Being pregnant doesn’t mean you have to stop enjoying regular exercise. In fact, pregnancy exercise has now become far more popular and it has plenty of benefits. By staying fit during your pregnancy you help improve your energy levels and mood, prevent backache, improve your core and lumbo-pelvic strength, help prepare you for labour and make it easier to get back into shape once the baby is born.
BUT there are some things you must be careful of as your body goes through such big changes. Here are some top tips:
1. Get the green light from your doctor
Make sure you check with your doctor before exercising during pregnancy. If you are experiencing any complications you may need to avoid exercise so if in doubt, ask the doc.
This is essential before any exercise as it prepares your muscles to prevent injury and decreases post workout aches and pains.
3. Be consistent.
Shorter, more regular workouts are better than longer sessions that are less frequent.
4. Keep an eye on your body temperature.
In the first trimester especially, it’s very important not to over-heat. So make sure you drink plenty of water before, during and after exercise, and avoid over-exerting yourself. Most of our clubs have air conditioning so make the most of it and position yourself in a nice cool spot. Wear loose fitting clothing that doesn’t soak up sweat, and wear layers that you can remove easily as you get warmer.
5. Stay hydrated.
Drink water before, during and after exercise. Sipping slowly but regularly will help to avoid heartburn.
6. Make sure you’ve eaten enough.
Avoid low blood sugar and fainting by making sure you’ve eaten enough before you begin. Carry a snack in your gym bag in just in case – this needs to have some protein – cashew or brazil nuts with a banana or apple is always a good option.
7. Get support.
Wear trainers that give you good support and cushioning and be sure to wear a sports bra. Sweaty Betty have some good bras and a range of supports.
8. Find a specific Antenatal Exercise Class with antenatal qualified instructors
Tell your class instructor about your pregnancy before you start and they will be able to offer you advice or lower impact options.
9. What to do if you have gestational diabetes.
If you have gestational diabetes you need to take particular precautions with exercise: monitor blood glucose levels, regulate meal times, incorporate rest periods and monitor baby movements and uterine contractions.
10. Tune into your body.
If you start to feel unusual – headaches, dizziness, shortness of breath – stop the exercise. And if you can’t hold a conversation while you’re exercising, you’re working too hard.
11. It’s all about maintaining rather than improving fitness.
Your goal should be trying to keep fit and healthy while pregnant. One good way to monitor your intensity is to score it from 1-10 – one being lying on the sofa, 10 being maximum exertion – and then make sure you stay between 6-7.
12. Be aware of the warning signs.
The Royal College of Obstetricians and Gynacologist (RCOG) (Link to: http://www.rcog.org.uk/womens-health/clinical-guidance/exercise-pregnancy) advises you to stop exercising and seek medical advice if you experience any of the following:
• Excessive shortness of breath
• Chest pain or palpitations
• Painful uterine contractions or preterm labour
• Leakage of amniotic fluid
• Vaginal Bleeding
• Excessive Fatigue
• Abdominal pain, particularly in back of pubic area.
• Pelvic girdle pain
• Reduced foetal movement
• Dyspnoea before exertion
• Mucle Weakness
• Calf pain or swelling
And, of course, make sure it’s fun. If it’s not fun, you won’t stay motivated to be consistent.

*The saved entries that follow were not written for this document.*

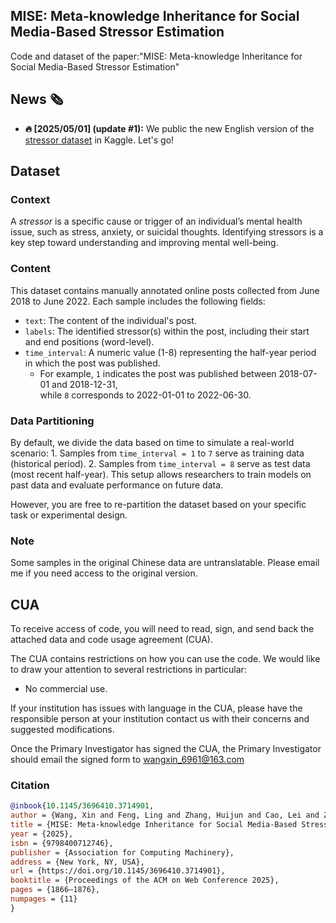 ## MISE: Meta-knowledge Inheritance for Social Media-Based Stressor Estimation
Code and dataset of the paper:"MISE: Meta-knowledge Inheritance for Social Media-Based Stressor Estimation"

## News 🗞️

* **🔥 [2025/05/01] (update #1):** We public the new English version of the [stressor dataset](https://www.kaggle.com/datasets/xinwangcs/stressor-cause-of-mental-health-problem-dataset) in Kaggle. Let's go! 

## Dataset
### Context  
A *stressor* is a specific cause or trigger of an individual’s mental health issue, such as stress, anxiety, or suicidal thoughts. Identifying stressors is a key step toward understanding and improving mental well-being.

### Content  
This dataset contains manually annotated online posts collected from June 2018 to June 2022. Each sample includes the following fields:

- `text`: The content of the individual's post.  
- `labels`: The identified stressor(s) within the post, including their start and end positions (word-level).  
- `time_interval`: A numeric value (1-8) representing the half-year period in which the post was published.  
  - For example, `1` indicates the post was published between 2018-07-01 and 2018-12-31,  
    while `8` corresponds to 2022-01-01 to 2022-06-30.

### Data Partitioning  
By default, we divide the data based on time to simulate a real-world scenario:  1. Samples from `time_interval = 1` to `7` serve as training data (historical period). 2. Samples from `time_interval = 8` serve as test data (most recent half-year). This setup allows researchers to train models on past data and evaluate performance on future data.  

However, you are free to re-partition the dataset based on your specific task or experimental design.

### Note
Some samples in the original Chinese data are untranslatable. Please email me if you need access to the original version.

## CUA
To receive access of code, you will need to read, sign, and send back the attached data and code usage agreement (CUA).

The CUA contains restrictions on how you can use the code. We would like to draw your attention to several restrictions in particular:

- No commercial use.

If your institution has issues with language in the CUA, please have the responsible person at your institution contact us with their concerns and suggested modifications.

Once the Primary Investigator has signed the CUA, the Primary Investigator should email the signed form to wangxin_6961@163.com

### Citation
```bibtex
@inbook{10.1145/3696410.3714901,
author = {Wang, Xin and Feng, Ling and Zhang, Huijun and Cao, Lei and Zeng, Kaisheng and Li, Qi and Ding, Yang and Dai, Yi and Clifton, David},
title = {MISE: Meta-knowledge Inheritance for Social Media-Based Stressor Estimation},
year = {2025},
isbn = {9798400712746},
publisher = {Association for Computing Machinery},
address = {New York, NY, USA},
url = {https://doi.org/10.1145/3696410.3714901},
booktitle = {Proceedings of the ACM on Web Conference 2025},
pages = {1866–1876},
numpages = {11}
}
```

Royal College of Obstetricians and Gynacologists guidelines on exercise during pregnancy (LINK TO: http://www.rcog.org.uk/womens-health/clinical-guidance/recreational-exercise-and-pregnancy)
This content aims to give general fitness advice and tips to expectant mothers experiencing a normal pregnancy. This should not be treated as a substitute for or supersede any medical advice you have been given.